The family finds that little jokes and pranks help them bond and get along better. “There’s nothing more important than finding the fun when working with your family,” Peters said.

She encouraged farmers to try becoming uncomfortable about aspects of family relationships that they need to face. Something Peters has struggled with is giving and receiving praise. “If you’re doing what you’re supposed to, to me, that’s just doing your job,” she said. “My dad is very much like that too. I’ve had to be uncomfortable and say ‘Thank you’ and ‘You’re doing a good job.’ It’s hard to acknowledge the good.”

She also does not typically respond to texts or photos that do not require a response.
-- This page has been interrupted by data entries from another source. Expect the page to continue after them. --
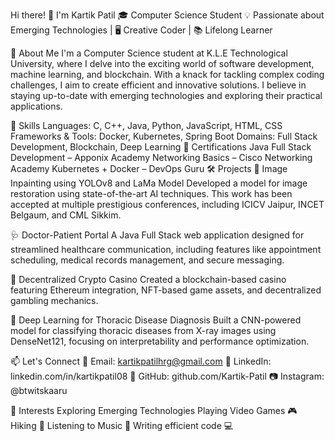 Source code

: Hi there! 👋 I'm Kartik Patil
🎓 Computer Science Student
💡 Passionate about Emerging Technologies | 🖥️ Creative Coder | 📚 Lifelong Learner

🚀 About Me
I'm a Computer Science student at K.L.E Technological University, where I delve into the exciting world of software development, machine learning, and blockchain. With a knack for tackling complex coding challenges, I aim to create efficient and innovative solutions. I believe in staying up-to-date with emerging technologies and exploring their practical applications.

🔧 Skills
Languages: C, C++, Java, Python, JavaScript, HTML, CSS
Frameworks & Tools: Docker, Kubernetes, Spring Boot
Domains: Full Stack Development, Blockchain, Deep Learning
🌟 Certifications
Java Full Stack Development – Apponix Academy
Networking Basics – Cisco Networking Academy
Kubernetes + Docker – DevOps Guru
🛠️ Projects
🎨 Image Inpainting using YOLOv8 and LaMa Model
Developed a model for image restoration using state-of-the-art AI techniques. This work has been accepted at multiple prestigious conferences, including ICICV Jaipur, INCET Belgaum, and CML Sikkim.

🩺 Doctor-Patient Portal
A Java Full Stack web application designed for streamlined healthcare communication, including features like appointment scheduling, medical records management, and secure messaging.

🎲 Decentralized Crypto Casino
Created a blockchain-based casino featuring Ethereum integration, NFT-based game assets, and decentralized gambling mechanics.

🩻 Deep Learning for Thoracic Disease Diagnosis
Built a CNN-powered model for classifying thoracic diseases from X-ray images using DenseNet121, focusing on interpretability and performance optimization.

📫 Let's Connect
📧 Email: kartikpatilhrg@gmail.com
🔗 LinkedIn: linkedin.com/in/kartikpatil08
🐙 GitHub: github.com/Kartik-Patil
📷 Instagram: @btwitskaaru

🌱 Interests
Exploring Emerging Technologies
Playing Video Games 🎮
Hiking 🥾
Listening to Music 🎵
Writing efficient code 💻
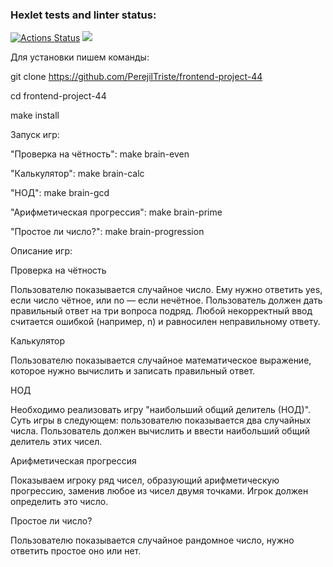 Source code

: ### Hexlet tests and linter status:
[![Actions Status](https://github.com/PerejilTriste/frontend-project-44/workflows/hexlet-check/badge.svg)](https://github.com/PerejilTriste/frontend-project-44/actions)
<a href="https://codeclimate.com/github/PerejilTriste/frontend-project-44/maintainability"><img src="https://api.codeclimate.com/v1/badges/28a6d48adca976ee870a/maintainability" /></a>

Для установки пишем команды:

git clone https://github.com/PerejilTriste/frontend-project-44

cd frontend-project-44

make install

Запуск игр:

"Проверка на чётность": make brain-even

"Калькулятор": make brain-calc

"НОД": make brain-gcd

"Арифметическая прогрессия": make brain-prime

 "Простое ли число?": make brain-progression

 Описание игр:

 Проверка на чётность

 Пользователю показывается случайное число.
 Ему нужно ответить yes, если число чётное, или no — если нечётное.
 Пользователь должен дать правильный ответ на три вопроса подряд.
 Любой некорректный ввод считается ошибкой (например, n) и равносилен неправильному ответу.

 Калькулятор

Пользователю показывается случайное математическое выражение, которое нужно вычислить и записать правильный ответ.

 НОД

Необходимо реализовать игру "наибольший общий делитель (НОД)". Суть игры в следующем: пользователю показывается два случайных числа. Пользователь должен вычислить и ввести наибольший общий делитель этих чисел.

Арифметическая прогрессия

Показываем игроку ряд чисел, образующий арифметическую прогрессию, заменив любое из чисел двумя точками. Игрок должен определить это число.

Простое ли число?

Пользователю показывается случайное рандомное число, нужно ответить простое оно или нет.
Instead, she assumes the sender knows she received it; however, some family members think differently and feel as if she is ignoring them or disagreeing.

Peters has learned that separating farm life from personal life helps keep her family close.

“We are surprisingly good at separating the farm from the personal,” she said. “We can be screaming at each other in the barn and minutes later, we’re all eating together. If you can leave it at the farm somehow and find a way to separate the two in your mind, your relationships will be better for it, 100%.”

A Farm Credit meeting that included what she calls “The Wrench Story” changed her life and understanding of her relationships. The story involved a father and an adult child walking through the workshop when the father spots a wrench on the floor. He says, “Hey, pick up that wrench.”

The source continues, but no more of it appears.